## Data shown
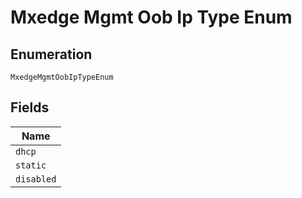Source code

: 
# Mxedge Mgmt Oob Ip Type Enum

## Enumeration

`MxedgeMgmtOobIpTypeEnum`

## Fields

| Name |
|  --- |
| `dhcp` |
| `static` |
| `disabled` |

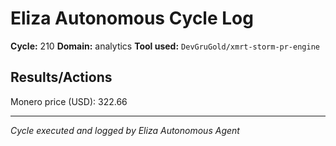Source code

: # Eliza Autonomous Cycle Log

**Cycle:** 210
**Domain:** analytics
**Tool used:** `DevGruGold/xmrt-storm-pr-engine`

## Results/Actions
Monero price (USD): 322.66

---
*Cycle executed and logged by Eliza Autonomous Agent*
---
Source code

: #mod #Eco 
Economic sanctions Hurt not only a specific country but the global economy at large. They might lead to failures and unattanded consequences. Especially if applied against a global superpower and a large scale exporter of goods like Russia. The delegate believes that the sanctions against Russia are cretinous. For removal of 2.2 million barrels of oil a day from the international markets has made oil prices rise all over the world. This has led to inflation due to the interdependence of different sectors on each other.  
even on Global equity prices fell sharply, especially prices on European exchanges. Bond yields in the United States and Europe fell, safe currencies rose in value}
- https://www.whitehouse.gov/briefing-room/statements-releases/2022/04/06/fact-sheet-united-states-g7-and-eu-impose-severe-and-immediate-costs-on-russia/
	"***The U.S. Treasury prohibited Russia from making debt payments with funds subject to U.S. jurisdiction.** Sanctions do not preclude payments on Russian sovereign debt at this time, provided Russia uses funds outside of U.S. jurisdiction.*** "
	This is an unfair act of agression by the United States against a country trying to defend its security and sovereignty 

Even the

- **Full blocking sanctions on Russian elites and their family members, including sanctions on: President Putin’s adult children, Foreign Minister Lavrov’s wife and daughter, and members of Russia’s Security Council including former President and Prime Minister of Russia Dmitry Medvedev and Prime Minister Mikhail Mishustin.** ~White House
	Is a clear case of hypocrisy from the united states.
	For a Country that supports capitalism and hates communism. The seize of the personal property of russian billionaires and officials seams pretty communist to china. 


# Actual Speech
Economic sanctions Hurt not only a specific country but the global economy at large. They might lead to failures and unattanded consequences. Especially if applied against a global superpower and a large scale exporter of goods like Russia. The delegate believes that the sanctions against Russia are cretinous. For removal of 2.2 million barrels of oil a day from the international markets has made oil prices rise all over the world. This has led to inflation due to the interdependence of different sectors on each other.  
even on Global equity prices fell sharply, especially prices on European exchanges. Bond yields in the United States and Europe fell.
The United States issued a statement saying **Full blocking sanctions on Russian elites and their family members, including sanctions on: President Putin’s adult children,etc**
---
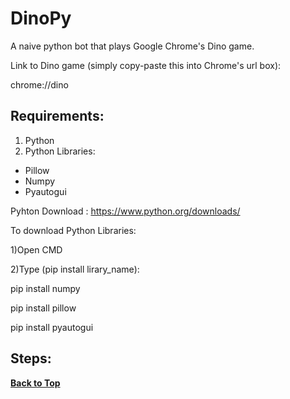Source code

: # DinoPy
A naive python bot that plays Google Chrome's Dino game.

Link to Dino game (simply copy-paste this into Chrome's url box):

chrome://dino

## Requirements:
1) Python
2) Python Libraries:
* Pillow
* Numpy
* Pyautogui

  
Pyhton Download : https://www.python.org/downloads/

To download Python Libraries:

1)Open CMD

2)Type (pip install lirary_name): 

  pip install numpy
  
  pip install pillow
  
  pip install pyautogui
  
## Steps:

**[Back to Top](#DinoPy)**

## Work to be completed
Only a number belongs in the answer: the number of lines in the preceding data that hold "exchanges".

## Finished exercise
2